You were raised in such an orphanage. Nestled in the hills of Ewina, the orphanage was attached to the Heath Monastery. Down the road from the Heath Monastery is the a convent housing the Sisters of Heath, a satellite of the Heath Monastery. The brothers there raise flocks of sheep, the sisters use the wool to weave blankets and coats. Half the blankets and coats are given away, the rest are sold to provide funds for the orphanage. You were found by the Monastery as an infant, alone in a wagon. The brothers and sisters sent word of your finding far and wide, but got no response. Presuming your parents dead, they raised you in the orphanage. Life there was not great, but at a young age you realized how much worse it could be outside the walls. Out there the snow and rain fall without mercy, just as the wind and wolves howl.
As you grew up you began to think of yourself as a brother. You tended the flocks, you helped maintain the monastery buildings, but most of all you helped tend the garden. On the Monastery grounds was a large natural pond. For years, the pond was ringed by wildflowers. You don't remember when you started, but at some point you began picking and arranging the flowers around the pond. You added a few small trees and shrubs, then a rock garden and some benches. The garden became a favored meditation spot for the brothers and sisters, as well as a playground for the children.
When you came of age, you took your vows and joined as a Brother of Charity. Within a few years, you joined a sub order. the Lupine Shepherds. While still devoted to charity, the Shepherds are less concerned with material or spiritual charity, but with protection. They seek to be masters of the Wolf Style, a style of martial arts devised after studying the attack patterns of wolf packs. Through the use of this style, the Lupine Shepherds can non-lethally protect others, without losing their effectiveness. After your induction in this sub-order, you were able to find a balance. Gardening by day, training by night, honing body and mind.
The time has come for the cannons of the Brothers and Sisters of Charity to meet and discuss the high and lofty issues faced by the order. Every five years the highest officers of the order meet in Sofiholm. They discuss everything from the mundane to high philosophical issues. It is also at such gathering that the leadership is chosen, including the High Priest or Priestess. The Abbot of Heath Monastery was asked to attend the meeting this year. As an old man, the Abbot is less able to make the great journey, and he asks you to make the journey with him, to protect him on the long road. You agree, though you are loath to leave the monastery.
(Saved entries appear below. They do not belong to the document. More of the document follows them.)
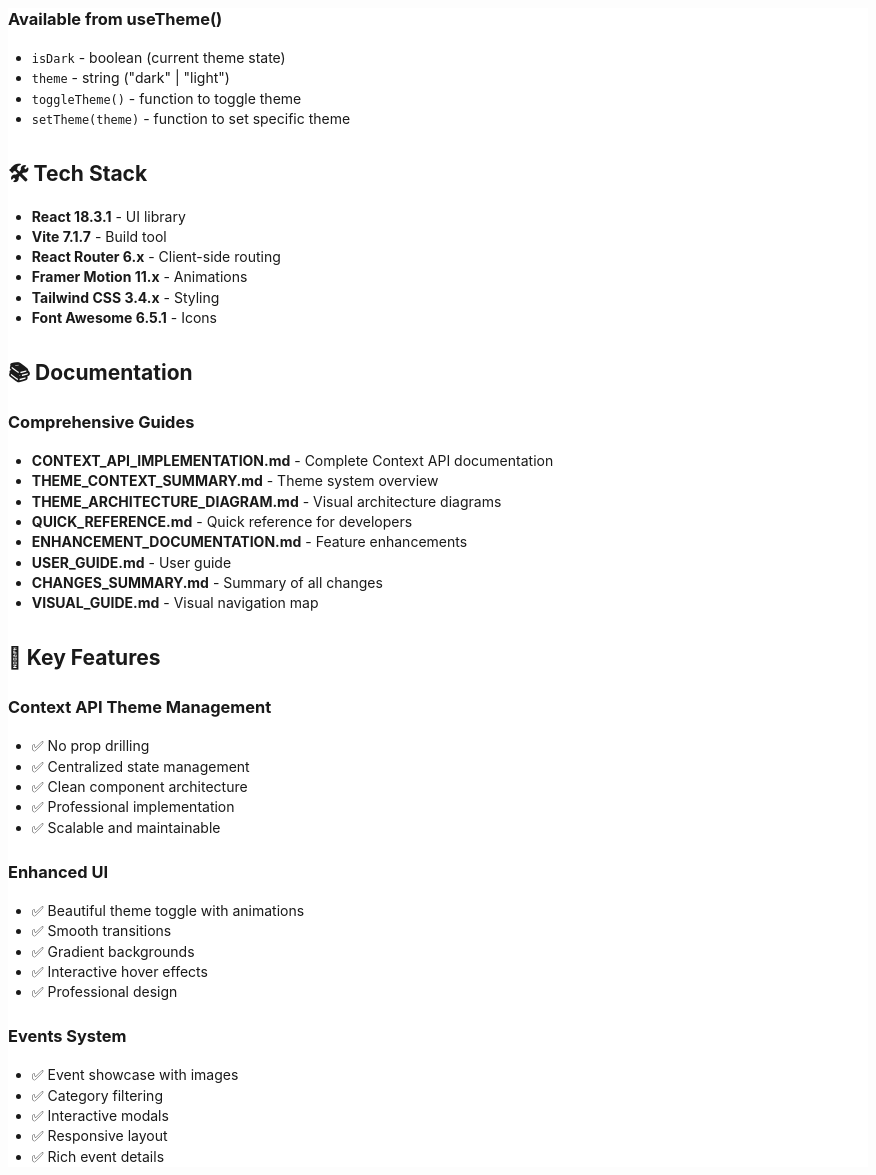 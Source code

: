 ### Available from useTheme()
- `isDark` - boolean (current theme state)
- `theme` - string ("dark" | "light")
- `toggleTheme()` - function to toggle theme
- `setTheme(theme)` - function to set specific theme

## 🛠️ Tech Stack

- **React 18.3.1** - UI library
- **Vite 7.1.7** - Build tool
- **React Router 6.x** - Client-side routing
- **Framer Motion 11.x** - Animations
- **Tailwind CSS 3.4.x** - Styling
- **Font Awesome 6.5.1** - Icons

## 📚 Documentation

### Comprehensive Guides
- **CONTEXT_API_IMPLEMENTATION.md** - Complete Context API documentation
- **THEME_CONTEXT_SUMMARY.md** - Theme system overview
- **THEME_ARCHITECTURE_DIAGRAM.md** - Visual architecture diagrams
- **QUICK_REFERENCE.md** - Quick reference for developers
- **ENHANCEMENT_DOCUMENTATION.md** - Feature enhancements
- **USER_GUIDE.md** - User guide
- **CHANGES_SUMMARY.md** - Summary of all changes
- **VISUAL_GUIDE.md** - Visual navigation map

## 🎯 Key Features

### Context API Theme Management
- ✅ No prop drilling
- ✅ Centralized state management
- ✅ Clean component architecture
- ✅ Professional implementation
- ✅ Scalable and maintainable

### Enhanced UI
- ✅ Beautiful theme toggle with animations
- ✅ Smooth transitions
- ✅ Gradient backgrounds
- ✅ Interactive hover effects
- ✅ Professional design

### Events System
- ✅ Event showcase with images
- ✅ Category filtering
- ✅ Interactive modals
- ✅ Responsive layout
- ✅ Rich event details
Your time on the road was uneventful, but still illuminating for you. You rarely venture far from Heath, and have never left Ewina before. The journey gives you the opportunity to experience, if somewhat distantly, what life is like outside your cloister. You stay, whenever possible, in the churches or monasteries dedicated to charity. Where those are unavailable, you stay in the hostels maintained by the halfling Wayfarers, a religious order dedicated to travellers.
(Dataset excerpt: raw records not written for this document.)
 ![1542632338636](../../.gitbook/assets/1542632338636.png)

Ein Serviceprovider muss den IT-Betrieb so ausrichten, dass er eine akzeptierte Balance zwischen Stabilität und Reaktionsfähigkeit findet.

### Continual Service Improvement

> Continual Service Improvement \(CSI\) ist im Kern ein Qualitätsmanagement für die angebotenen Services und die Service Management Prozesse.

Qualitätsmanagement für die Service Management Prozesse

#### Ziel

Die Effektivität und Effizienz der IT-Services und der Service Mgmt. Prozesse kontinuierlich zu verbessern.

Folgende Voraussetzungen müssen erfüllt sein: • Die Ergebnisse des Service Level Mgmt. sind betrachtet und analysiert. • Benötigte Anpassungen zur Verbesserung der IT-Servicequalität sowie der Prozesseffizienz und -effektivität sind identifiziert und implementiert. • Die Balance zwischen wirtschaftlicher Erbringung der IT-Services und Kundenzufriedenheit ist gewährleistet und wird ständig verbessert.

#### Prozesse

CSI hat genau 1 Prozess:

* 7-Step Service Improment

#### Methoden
After several weeks of travel, you arrive at the great city of Sofiholm. The Abbot tells you that this is one of the largest cities in the world, only Caer Uthis is larger. Your mind boggles at the thought of a larger city than this. The skyline is dominated by an immense fortress, built around the royal palace, and the old city of Palada. You take the Abbot at his word, because you cannot see beyond the massive walls and towers. You have seen the major cities of Ewina, but they have nothing which compares to this city. Most buildings are made of stone, or marble, or their foundations and ground floors at least. The streets are paved with cobblestones, in Toburgh (the capital of Ewina) the major streets have wooden logs for roads and dirt or mud on the side streets. After you walk through the massive gates of the city, you stop looking at the stonework, and notice that there is a startling lack of greenspace in the city. The larger streets have some grass and trees in a median or along the side, but there are no gardens, no groves of trees or shrubbery.
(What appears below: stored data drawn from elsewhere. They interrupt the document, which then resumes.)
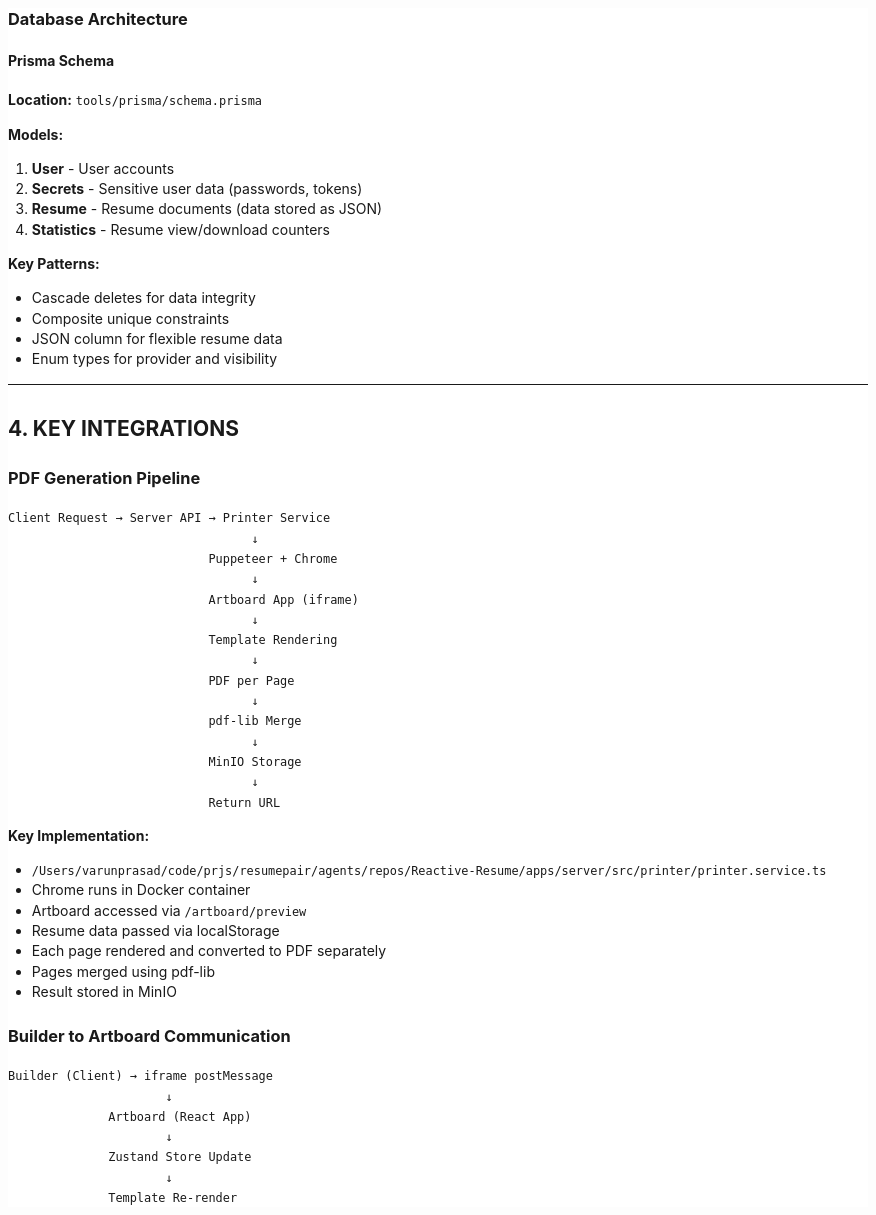 ### Database Architecture

#### Prisma Schema
**Location:** `tools/prisma/schema.prisma`

**Models:**
1. **User** - User accounts
2. **Secrets** - Sensitive user data (passwords, tokens)
3. **Resume** - Resume documents (data stored as JSON)
4. **Statistics** - Resume view/download counters

**Key Patterns:**
- Cascade deletes for data integrity
- Composite unique constraints
- JSON column for flexible resume data
- Enum types for provider and visibility

---

## 4. KEY INTEGRATIONS

### PDF Generation Pipeline
```
Client Request → Server API → Printer Service
                                  ↓
                            Puppeteer + Chrome
                                  ↓
                            Artboard App (iframe)
                                  ↓
                            Template Rendering
                                  ↓
                            PDF per Page
                                  ↓
                            pdf-lib Merge
                                  ↓
                            MinIO Storage
                                  ↓
                            Return URL
```

**Key Implementation:**
- `/Users/varunprasad/code/prjs/resumepair/agents/repos/Reactive-Resume/apps/server/src/printer/printer.service.ts`
- Chrome runs in Docker container
- Artboard accessed via `/artboard/preview`
- Resume data passed via localStorage
- Each page rendered and converted to PDF separately
- Pages merged using pdf-lib
- Result stored in MinIO

### Builder to Artboard Communication
```
Builder (Client) → iframe postMessage
                      ↓
              Artboard (React App)
                      ↓
              Zustand Store Update
                      ↓
              Template Re-render
```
You are not allowed in the meeting of the cannons. Because the gathering could go on for months, the Abbot informs you that you are free to return home, inform them that he arrived safely. For his return trip, he will enlist another Lupine Shepherd from the city. So, you set out, returning to your home, your garden and the children. Your journey home takes longer than it should, as you take time to visit every small village along the route. You don't get a lot of opportunity to see the wide world, and you want to take advantage. The experience is good for you both physically and spirtually. You begin to fear that your cloistered life has limited your growth. While there is no place like home, it may be beneficial for you to take more trips away from Heath. By the time you arrive at Heath you have made up you mind. You will speak to the Abbot about sending you out more often, and further afield. This decision fills you with confidence, purpose and excitement for the future.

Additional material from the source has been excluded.